Voilà des prêtres qui auraient pu aller loin avec ce : « il importe à la société », car peut-être lui importe-t-il que des doctrines de salut surnaturel, ne détournent pas vers des joies invisibles et extra-sociales l’activité des hommes.

La société n’est plus faite pour la religion : la religion est faite pour la société entendue dans le sens le plus humain : et si les conditions même économiques, même climatériques de la vie sociale autorisent le pouvoir civil à modifier, à façonner sur sa mesure l’organisation religieuse, pourquoi le dogme échapperait-il à cette prise sociale et ne devrait-il pas s’adapter aux exigences, aux besoins de la société civile ?

Et puis, auraient pu demander des philosophes, d’où vient que le clergé ait été ainsi conduit à une politique d’égoïsme, de paresse, d’orgueil ? et que valent maintenant des principes qui n’ont pu préserver des égarements les plus anti-sociaux ceux-mêmes qui les enseignent ?

Qu’on ne réponde pas que la religion est sujette à se corrompre, mais qu’elle prouve précisément sa vertu interne en se régénérant, Car si, du temps de la Réforme, c’est au nom de l’Évangile et de la Bible, et avec une inspiration religieuse, que Luther dénonçait et transformait l’Église, maintenant, et dans la théorie même de l’abbé Coveleau, c’est du dehors que vient le principe même de régénération : c’est de la philosophie du siècle, c’est de son esprit d’humanité, c’est du caractère social qu’elle imprime à toute vérité que vient la réforme de l’Église.

En fait, la lettre de l’abbé Coveleau pourrait s’appeler la déclaration des Droits de l’homme sur le christianisme même. Oui, admirable puissance de la philosophie du siècle, puisqu’elle pénétre ainsi des esprits d’Église et les induit à ce christianisme naturaliste et social qui n’est plus qu’une forme de l’activité humaine.

Étrange alternative du christianisme, obligé ou de se raidir contre l’esprit du siècle et de contracter, pour se tenir debout, l’immobilité et la rigidité de la mort ; ou s’il garde la fluidité de la vie, de se dissoudre dans la raison humaine et dans l’immense mouvement social !

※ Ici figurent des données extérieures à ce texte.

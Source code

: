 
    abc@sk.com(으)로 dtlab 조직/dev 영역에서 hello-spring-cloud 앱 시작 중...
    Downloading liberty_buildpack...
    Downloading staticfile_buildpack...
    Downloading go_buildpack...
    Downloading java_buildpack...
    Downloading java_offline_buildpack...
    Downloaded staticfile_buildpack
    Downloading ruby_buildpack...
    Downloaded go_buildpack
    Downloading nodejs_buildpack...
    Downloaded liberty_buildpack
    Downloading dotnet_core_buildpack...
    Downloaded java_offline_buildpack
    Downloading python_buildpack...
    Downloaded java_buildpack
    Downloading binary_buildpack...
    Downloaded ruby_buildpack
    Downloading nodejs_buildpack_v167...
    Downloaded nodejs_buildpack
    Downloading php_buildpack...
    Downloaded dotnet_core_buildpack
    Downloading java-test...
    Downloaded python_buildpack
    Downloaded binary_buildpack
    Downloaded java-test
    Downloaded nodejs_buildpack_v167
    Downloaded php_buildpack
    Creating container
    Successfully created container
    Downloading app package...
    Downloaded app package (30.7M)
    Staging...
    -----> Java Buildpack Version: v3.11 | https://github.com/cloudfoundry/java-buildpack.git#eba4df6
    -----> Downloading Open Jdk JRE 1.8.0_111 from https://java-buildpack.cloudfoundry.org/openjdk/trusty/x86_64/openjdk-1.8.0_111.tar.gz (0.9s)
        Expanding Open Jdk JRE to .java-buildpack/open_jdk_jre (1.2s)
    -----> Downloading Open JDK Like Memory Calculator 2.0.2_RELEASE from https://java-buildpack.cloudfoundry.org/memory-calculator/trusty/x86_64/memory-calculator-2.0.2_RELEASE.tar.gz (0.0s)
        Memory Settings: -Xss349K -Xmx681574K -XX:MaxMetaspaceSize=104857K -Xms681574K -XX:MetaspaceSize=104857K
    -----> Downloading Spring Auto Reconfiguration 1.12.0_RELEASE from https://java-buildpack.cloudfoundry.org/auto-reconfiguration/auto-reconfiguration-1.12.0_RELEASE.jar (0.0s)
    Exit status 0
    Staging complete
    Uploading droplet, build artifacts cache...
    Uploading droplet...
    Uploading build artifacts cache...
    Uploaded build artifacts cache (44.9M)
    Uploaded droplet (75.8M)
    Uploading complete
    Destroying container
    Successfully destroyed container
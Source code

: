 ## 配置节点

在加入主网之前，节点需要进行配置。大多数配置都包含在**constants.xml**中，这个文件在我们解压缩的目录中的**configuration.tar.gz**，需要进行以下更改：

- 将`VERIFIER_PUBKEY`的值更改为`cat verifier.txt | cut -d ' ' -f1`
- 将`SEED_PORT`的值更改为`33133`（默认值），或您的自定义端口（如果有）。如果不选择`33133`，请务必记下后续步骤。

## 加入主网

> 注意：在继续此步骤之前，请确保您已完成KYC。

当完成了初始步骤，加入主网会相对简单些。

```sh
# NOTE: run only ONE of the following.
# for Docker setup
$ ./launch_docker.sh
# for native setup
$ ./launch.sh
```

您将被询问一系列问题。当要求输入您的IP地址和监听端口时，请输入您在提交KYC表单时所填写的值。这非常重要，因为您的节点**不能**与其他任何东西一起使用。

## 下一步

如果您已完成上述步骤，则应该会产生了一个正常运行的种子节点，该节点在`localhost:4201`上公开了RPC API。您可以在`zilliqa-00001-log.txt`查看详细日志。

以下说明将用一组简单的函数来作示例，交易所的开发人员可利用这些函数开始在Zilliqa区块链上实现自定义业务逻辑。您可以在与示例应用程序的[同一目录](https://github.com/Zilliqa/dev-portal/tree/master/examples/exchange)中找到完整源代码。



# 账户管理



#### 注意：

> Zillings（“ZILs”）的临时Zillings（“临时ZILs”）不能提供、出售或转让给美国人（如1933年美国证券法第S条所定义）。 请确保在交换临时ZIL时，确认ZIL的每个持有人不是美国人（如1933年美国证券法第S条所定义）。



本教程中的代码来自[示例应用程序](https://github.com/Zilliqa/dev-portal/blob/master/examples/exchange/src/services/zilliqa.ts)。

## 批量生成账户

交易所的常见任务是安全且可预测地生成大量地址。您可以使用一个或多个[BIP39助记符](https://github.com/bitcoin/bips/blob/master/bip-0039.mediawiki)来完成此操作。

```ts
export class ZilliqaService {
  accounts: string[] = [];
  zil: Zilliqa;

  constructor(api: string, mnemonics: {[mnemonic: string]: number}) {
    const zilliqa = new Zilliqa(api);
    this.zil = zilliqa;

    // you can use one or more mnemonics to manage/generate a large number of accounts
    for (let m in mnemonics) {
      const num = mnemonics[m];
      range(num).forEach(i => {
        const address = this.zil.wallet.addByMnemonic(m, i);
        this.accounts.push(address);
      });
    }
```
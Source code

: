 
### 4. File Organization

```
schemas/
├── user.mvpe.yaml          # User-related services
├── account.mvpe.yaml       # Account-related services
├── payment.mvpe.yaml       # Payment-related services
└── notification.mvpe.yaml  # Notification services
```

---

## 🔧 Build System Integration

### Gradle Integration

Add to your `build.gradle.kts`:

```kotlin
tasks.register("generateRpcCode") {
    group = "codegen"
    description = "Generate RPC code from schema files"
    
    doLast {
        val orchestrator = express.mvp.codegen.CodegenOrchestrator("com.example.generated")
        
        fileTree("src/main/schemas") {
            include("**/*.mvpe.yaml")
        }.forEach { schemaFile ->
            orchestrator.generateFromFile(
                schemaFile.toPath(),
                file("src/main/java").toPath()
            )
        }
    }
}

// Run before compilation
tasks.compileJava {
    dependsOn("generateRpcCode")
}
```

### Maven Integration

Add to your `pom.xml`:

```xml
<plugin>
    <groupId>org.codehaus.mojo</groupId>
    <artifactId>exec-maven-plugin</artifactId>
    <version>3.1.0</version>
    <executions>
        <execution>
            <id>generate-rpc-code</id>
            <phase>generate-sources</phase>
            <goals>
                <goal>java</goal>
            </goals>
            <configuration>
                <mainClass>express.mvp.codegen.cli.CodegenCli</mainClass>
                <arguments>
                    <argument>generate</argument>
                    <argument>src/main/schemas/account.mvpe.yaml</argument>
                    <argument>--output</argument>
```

Cette lettre, qui était comme un mémento de catholicisme constitutionnel et révolutionnaire, fut distribuée en mars et avril à tous les prêtres qui avaient prêté le serment : elle les fournissait d’arguments et aussi de courage contre le fanatisme soulevé : c’est le moment même où paraissaient les Brefs du Pape.

En une brochure plus populaire, le curé de Saint-Vincent-du-Fort-du-Lac, Benjamin Gaule, essaie lui aussi de répondre. Il proteste que le Bref du Pape est supposé : mais il affirme que, fût-il vrai, il constituerait une erreur et que du Pape le clergé constitutionnel appellerait à Jésus-Christ.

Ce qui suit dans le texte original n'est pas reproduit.